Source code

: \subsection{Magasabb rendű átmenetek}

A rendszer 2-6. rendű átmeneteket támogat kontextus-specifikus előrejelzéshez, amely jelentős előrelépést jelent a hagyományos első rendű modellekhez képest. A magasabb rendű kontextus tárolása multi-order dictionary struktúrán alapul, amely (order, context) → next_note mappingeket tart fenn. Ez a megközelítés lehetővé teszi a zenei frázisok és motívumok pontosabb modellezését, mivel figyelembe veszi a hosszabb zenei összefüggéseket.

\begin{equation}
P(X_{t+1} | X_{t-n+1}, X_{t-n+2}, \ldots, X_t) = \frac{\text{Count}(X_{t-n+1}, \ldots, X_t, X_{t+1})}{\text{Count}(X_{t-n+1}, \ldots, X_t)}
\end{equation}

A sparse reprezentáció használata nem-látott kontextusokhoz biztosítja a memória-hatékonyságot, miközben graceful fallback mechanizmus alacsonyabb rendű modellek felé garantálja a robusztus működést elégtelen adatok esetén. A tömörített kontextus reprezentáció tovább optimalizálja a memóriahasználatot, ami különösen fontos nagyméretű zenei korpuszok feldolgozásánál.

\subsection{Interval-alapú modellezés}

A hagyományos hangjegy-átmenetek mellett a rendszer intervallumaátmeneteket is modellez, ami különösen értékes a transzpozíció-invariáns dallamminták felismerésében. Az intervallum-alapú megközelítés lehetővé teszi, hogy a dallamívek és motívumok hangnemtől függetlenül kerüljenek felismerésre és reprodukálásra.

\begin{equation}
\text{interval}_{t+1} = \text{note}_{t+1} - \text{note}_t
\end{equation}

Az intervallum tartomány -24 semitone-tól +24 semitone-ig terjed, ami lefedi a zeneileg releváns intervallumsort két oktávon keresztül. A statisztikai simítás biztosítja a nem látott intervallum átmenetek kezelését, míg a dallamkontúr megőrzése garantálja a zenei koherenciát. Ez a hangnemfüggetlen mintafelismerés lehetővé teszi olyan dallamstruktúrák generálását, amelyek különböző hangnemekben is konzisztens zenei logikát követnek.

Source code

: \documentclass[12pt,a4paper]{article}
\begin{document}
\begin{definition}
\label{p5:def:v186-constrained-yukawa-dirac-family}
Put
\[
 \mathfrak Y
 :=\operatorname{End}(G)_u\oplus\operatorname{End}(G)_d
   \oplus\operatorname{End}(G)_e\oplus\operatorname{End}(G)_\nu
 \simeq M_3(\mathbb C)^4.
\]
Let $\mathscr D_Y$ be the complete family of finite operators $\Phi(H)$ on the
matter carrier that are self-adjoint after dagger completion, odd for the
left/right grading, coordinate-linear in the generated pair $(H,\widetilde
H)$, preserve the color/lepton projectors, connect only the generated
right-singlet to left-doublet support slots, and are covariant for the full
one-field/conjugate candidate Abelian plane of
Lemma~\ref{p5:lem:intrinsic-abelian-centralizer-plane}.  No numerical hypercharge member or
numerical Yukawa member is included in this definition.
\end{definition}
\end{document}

········

Report every line in the listing that holds the word "family".

\label{p5:def:v186-constrained-yukawa-dirac-family}
Let $\mathscr D_Y$ be the complete family of finite operators $\Phi(H)$ on the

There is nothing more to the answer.